Microsoft supports SEH as a programming technique at the compiler level only. MS Visual C++ compiler features three non-standard keywords: __try, __except and __finally — for this purpose. Other exception handling aspects are backed by a number of Win32 API functions, for example, RaiseException to raise SEH exceptions manually.

int filterExpression(EXCEPTION_POINTERS* ep) {
    ep->ContextRecord->Eip += 8; // divide instruction may be encoded from 2 to 8 bytes
    return EXCEPTION_CONTINUE_EXECUTION;
}

int main(void) {
    static int zero = 0;
    __try {
        zero = 1 / zero;
        asm {
            nop
            nop
            nop
            nop
            nop
            nop
            nop
        }
        printf("Past the exception.\n");
    } __except (filterExpression(GetExceptionInformation())) {
        printf("Handler called.\n");
    }
    return 0;
}

=== Implementation ===

==== IA-32 ====
Each thread of execution in Windows IA-32 edition or the WoW64 emulation layer for the x86-64 version has a link to an undocumented _EXCEPTION_REGISTRATION_RECORD list at the start of its Thread Information Block. The __try statement essentially calls a compiler-defined EH_prolog function. That function allocates an _EXCEPTION_REGISTRATION_RECORD on the stack pointing to the __except_handler3 (Note: The name varies in different versions of VC runtime) function in msvcrt.dll, (Note: ntdll.dll and kernel32.dll, as well as other programs linked statically with VC runtime, have this function compiled-in instead) then adds the record to the list's head. At the end of the __try block a compiler-defined EH_epilog function is called that does the reverse operation. Either of these compiler-defined routines can be inline. All the programmer-defined __except and __finally blocks are called from within __except_handler3. If the programmer-defined blocks are present, the _EXCEPTION_REGISTRATION_RECORD created by EH_prolog is extended with a few additional fields used by __except_handler3.

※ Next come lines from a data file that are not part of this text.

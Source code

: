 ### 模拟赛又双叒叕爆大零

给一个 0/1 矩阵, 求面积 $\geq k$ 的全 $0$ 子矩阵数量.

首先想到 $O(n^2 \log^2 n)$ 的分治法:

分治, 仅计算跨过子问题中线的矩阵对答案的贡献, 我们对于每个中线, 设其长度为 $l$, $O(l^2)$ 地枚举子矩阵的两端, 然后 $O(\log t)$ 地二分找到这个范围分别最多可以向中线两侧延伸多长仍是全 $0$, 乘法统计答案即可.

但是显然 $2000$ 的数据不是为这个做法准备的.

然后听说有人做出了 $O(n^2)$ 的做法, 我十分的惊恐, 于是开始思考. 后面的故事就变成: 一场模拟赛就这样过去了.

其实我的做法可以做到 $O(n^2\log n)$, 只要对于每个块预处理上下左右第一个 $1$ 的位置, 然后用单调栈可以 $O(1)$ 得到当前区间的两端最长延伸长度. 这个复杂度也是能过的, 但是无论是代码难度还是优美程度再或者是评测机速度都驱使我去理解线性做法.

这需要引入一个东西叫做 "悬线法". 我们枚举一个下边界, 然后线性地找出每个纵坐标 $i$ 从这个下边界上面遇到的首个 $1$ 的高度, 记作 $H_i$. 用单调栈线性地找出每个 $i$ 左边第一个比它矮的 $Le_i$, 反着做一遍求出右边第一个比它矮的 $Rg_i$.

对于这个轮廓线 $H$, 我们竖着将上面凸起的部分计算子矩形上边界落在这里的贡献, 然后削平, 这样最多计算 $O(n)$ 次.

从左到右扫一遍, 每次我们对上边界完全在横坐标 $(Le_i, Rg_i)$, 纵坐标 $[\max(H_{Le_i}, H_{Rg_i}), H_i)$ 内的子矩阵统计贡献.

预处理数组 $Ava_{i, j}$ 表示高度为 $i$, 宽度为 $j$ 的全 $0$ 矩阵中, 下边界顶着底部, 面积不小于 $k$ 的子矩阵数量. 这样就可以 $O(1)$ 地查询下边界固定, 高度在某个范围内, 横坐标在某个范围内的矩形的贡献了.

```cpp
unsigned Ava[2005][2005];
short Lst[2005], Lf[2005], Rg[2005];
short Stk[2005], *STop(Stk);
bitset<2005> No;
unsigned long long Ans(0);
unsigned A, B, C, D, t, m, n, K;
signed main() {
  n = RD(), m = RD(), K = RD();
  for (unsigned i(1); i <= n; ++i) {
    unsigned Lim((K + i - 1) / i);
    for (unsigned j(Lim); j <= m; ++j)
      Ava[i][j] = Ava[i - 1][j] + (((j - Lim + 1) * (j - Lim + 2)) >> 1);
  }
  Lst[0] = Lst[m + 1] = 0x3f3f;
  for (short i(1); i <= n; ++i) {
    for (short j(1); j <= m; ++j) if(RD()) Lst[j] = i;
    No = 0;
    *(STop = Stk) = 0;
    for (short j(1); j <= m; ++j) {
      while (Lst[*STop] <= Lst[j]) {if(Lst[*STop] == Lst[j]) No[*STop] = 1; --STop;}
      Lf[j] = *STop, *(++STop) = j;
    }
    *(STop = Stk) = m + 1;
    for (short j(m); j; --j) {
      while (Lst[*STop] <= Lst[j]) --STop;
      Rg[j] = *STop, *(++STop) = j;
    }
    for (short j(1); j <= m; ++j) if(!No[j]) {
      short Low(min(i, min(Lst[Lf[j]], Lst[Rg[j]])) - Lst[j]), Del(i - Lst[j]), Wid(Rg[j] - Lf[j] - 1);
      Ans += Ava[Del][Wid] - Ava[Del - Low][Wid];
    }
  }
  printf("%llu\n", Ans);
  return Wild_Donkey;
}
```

In the case of an exception in user mode code, the operating system (Note: More specifically, ntdll!RtlDispatchException system routine called from ntdll!KiUserExceptionDispatcher which is in turn called from the nt!KiDispatchException kernel function. (See Ken Johnson (2007). "A catalog of NTDLL kernel mode to user mode callbacks, part 2: KiUserExceptionDispatcher" for details)) parses the thread's _EXCEPTION_REGISTRATION_RECORD list and calls each exception handler in sequence until a handler signals it has handled the exception (by return value) or the list is exhausted. The last one in the list is always the kernel32!UnhandledExceptionFilter which displays the General protection fault error message. (Note: The message can be silenced by altering the process's error mode; the default last handler can be replaced with SetUnhandledExceptionFilter API) Then the list is traversed once more giving handlers a chance to clean up any resources used. Finally, the execution returns to kernel mode (Note: ntdll!KiUserExceptionDispatcher calls either nt!ZwContinue or nt!ZwRaiseException) where the process is either resumed or terminated.

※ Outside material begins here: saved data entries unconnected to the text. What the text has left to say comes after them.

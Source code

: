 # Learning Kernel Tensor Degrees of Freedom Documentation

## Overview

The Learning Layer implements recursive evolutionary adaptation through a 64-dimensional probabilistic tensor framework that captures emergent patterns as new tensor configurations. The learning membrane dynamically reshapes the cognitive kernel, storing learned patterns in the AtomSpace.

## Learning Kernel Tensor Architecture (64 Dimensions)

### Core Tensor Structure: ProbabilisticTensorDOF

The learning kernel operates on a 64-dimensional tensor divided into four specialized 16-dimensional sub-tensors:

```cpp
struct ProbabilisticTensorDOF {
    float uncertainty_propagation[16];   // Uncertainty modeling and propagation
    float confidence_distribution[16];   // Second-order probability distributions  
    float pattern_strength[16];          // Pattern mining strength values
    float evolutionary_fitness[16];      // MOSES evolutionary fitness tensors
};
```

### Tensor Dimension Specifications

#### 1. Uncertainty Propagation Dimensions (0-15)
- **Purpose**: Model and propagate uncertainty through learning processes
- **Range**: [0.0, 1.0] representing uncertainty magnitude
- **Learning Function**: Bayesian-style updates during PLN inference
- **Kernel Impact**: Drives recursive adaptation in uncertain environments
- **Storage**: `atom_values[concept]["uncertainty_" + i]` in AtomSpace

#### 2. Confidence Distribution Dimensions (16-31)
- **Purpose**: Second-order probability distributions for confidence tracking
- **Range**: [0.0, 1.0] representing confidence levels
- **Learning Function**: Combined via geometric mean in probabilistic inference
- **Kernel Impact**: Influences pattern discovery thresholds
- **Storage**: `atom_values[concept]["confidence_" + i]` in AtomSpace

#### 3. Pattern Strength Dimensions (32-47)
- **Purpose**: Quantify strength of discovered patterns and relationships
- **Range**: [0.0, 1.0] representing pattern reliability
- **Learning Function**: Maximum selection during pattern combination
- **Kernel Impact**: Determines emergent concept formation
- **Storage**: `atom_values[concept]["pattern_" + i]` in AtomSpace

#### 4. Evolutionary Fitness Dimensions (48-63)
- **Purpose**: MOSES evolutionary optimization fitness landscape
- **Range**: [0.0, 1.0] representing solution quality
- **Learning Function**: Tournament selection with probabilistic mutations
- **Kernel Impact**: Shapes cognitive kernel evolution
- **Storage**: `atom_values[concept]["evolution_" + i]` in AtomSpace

The patent on this mode of SEH, US5628016, expired in 2014.

==== x86-64 ====
SEH on 64-bit Windows does not involve a runtime exception handler list; instead, it uses a stack unwinding table (UNWIND_INFO) interpreted by the system when an exception occurs.
This means that the compiler does not have to generate extra code to manually perform stack unwinding and to call exception handlers appropriately. It merely has to emit information in the form of unwinding tables about the stack frame layout and specified exception handlers.

=== Support ===
GCC 4.8+ from Mingw-w64 supports using 64-bit SEH for C++ exceptions. LLVM clang supports __try on both x86 and x64.

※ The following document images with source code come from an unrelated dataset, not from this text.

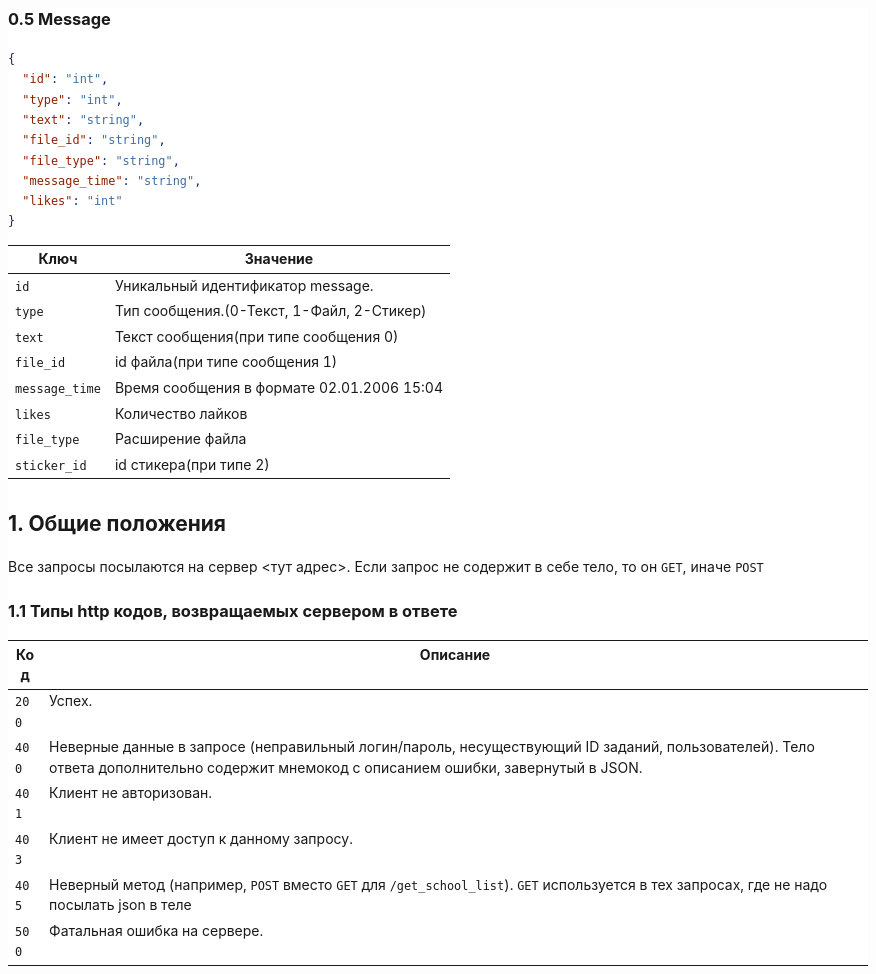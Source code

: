 ### 0.5 Message
```json
{
  "id": "int",
  "type": "int",
  "text": "string",
  "file_id": "string",
  "file_type": "string",
  "message_time": "string",
  "likes": "int"
}
```

| Ключ          | Значение                                                                                                                                                                                                                                                                               |
| ------------- | ----------------------------------------- |
| `id`    | Уникальный идентификатор message. |
| `type`    | Тип сообщения.(0-Текст, 1-Файл, 2-Стикер)|
| `text`    | Текст сообщения(при типе сообщения 0)|
| `file_id`    | id файла(при типе сообщения 1)|
| `message_time`    | Время сообщения в формате 02.01.2006 15:04|
| `likes`    | Количество лайков|
| `file_type`    |Расширение файла|
|`sticker_id`  |id стикера(при типе 2)|








## 1. Общие положения

Все запросы посылаются на сервер <тут адрес>. Если запрос не содержит в себе тело, то он `GET`, иначе `POST`

### 1.1 Типы http кодов, возвращаемых сервером в ответе

| Код       | Описание |                                                                                                                                                            
| -------------- | -------------------------------------------------------------------------------|
| `200`      | Успех. |
| `400`    | Неверные данные в запросе (неправильный логин/пароль, несуществующий ID заданий, пользователей). Тело ответа дополнительно содержит мнемокод с описанием ошибки, завернутый в JSON.|
| `401`      | Клиент не авторизован. |
| `403`      | Клиент не имеет доступ к данному запросу. |
| `405`      | Неверный метод (например, `POST` вместо `GET` для `/get_school_list`). `GET` используется в тех запросах, где не надо посылать json в теле |
| `500`      | Фатальная ошибка на сервере. |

== Vectored Exception Handling ==
Vectored Exception Handling was introduced in Windows XP. Vectored Exception Handling is made available to Windows programmers using languages such as C++ and Visual Basic. VEH does not replace Structured Exception Handling (SEH); rather, VEH and SEH coexist, with VEH handlers having priority over SEH handlers.
Compared with SEH, VEH works more like kernel-delivered Unix signals.